# Task goal
When the string "السيناريو" appears in a line of the records, show the whole line.

# Data records
* * *

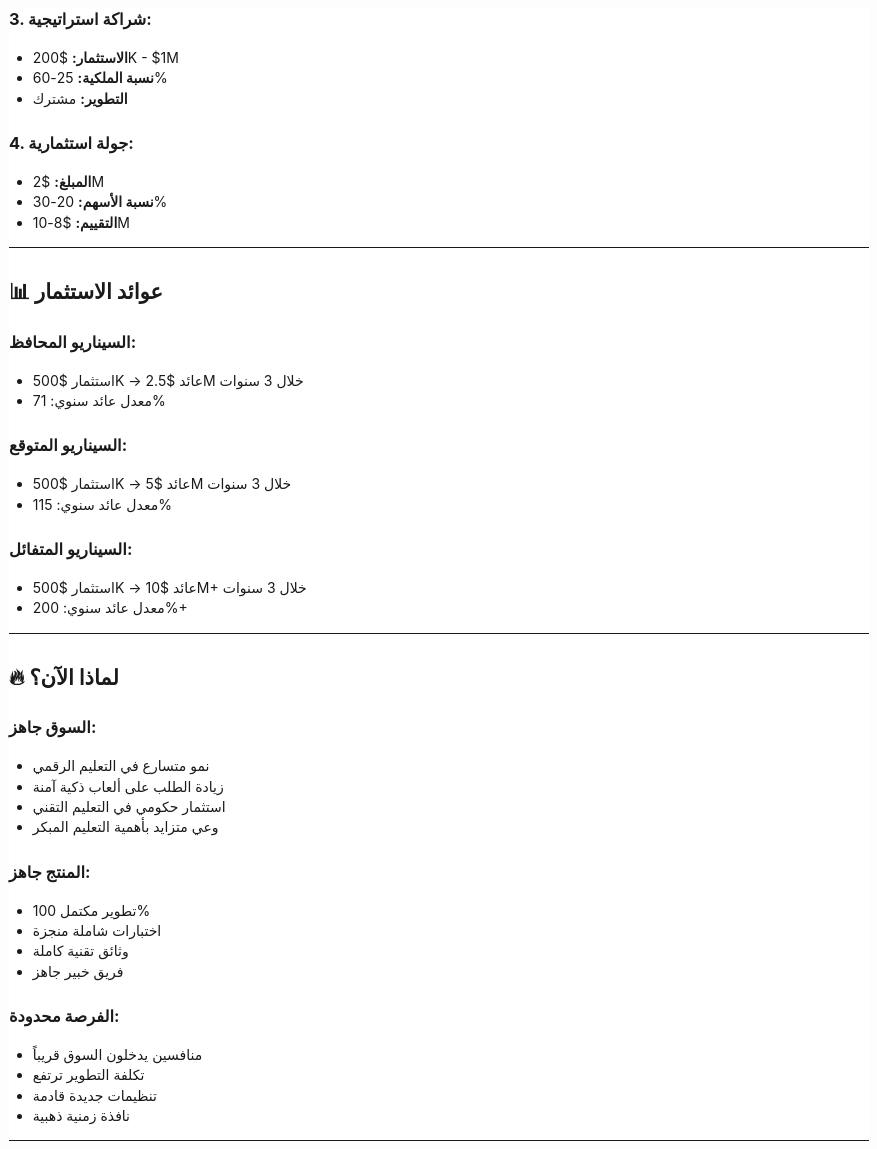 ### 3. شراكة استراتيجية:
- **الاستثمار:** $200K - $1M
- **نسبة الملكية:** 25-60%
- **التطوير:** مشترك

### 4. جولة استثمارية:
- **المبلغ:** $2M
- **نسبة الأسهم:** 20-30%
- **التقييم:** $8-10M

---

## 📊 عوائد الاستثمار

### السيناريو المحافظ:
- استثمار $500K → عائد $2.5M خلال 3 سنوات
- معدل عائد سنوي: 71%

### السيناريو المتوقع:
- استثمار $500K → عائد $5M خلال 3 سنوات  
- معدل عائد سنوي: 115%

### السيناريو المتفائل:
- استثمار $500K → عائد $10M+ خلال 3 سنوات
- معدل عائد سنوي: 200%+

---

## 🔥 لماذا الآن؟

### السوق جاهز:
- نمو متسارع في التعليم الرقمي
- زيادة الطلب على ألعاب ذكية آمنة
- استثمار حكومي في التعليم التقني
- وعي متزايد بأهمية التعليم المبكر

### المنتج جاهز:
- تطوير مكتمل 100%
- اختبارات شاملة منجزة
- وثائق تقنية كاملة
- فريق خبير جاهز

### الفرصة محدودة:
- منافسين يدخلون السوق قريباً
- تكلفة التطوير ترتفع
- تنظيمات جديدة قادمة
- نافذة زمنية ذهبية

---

* * *

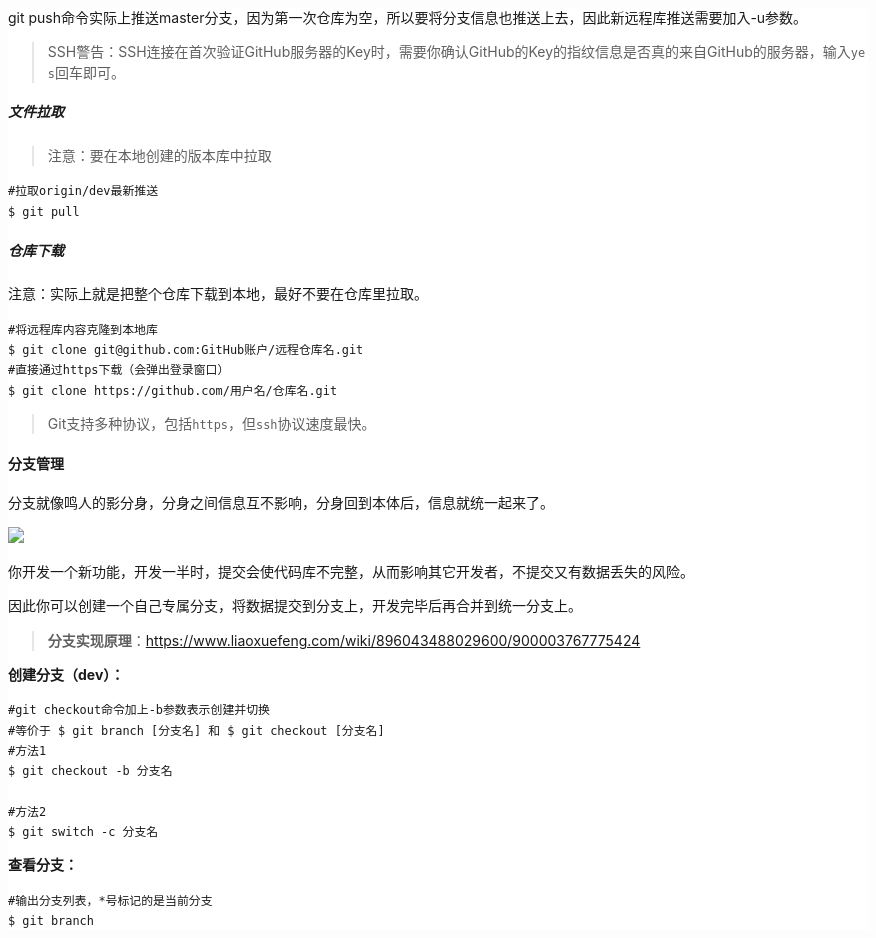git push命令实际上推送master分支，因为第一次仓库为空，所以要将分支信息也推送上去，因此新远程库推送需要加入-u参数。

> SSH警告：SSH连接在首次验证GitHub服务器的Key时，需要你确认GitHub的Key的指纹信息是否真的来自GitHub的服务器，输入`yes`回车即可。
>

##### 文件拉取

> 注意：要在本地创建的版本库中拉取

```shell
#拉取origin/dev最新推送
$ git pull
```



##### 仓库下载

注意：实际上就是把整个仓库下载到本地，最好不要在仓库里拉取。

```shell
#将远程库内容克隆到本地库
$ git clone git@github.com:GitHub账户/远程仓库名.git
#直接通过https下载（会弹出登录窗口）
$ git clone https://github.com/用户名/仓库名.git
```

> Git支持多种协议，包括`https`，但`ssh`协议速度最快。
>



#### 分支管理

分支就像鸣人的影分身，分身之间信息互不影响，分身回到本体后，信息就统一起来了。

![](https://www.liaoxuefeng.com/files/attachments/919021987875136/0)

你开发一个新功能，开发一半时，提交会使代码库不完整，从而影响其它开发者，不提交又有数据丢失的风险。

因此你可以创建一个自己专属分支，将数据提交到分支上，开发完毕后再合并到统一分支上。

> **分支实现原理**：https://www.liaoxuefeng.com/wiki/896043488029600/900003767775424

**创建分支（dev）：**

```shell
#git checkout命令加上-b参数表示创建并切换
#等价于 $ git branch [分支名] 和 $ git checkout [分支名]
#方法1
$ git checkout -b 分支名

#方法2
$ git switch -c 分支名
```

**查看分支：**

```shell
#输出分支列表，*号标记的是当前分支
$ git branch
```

* * *

# Solution to this task
### السيناريو المحافظ:
### السيناريو المتوقع:
### السيناريو المتفائل:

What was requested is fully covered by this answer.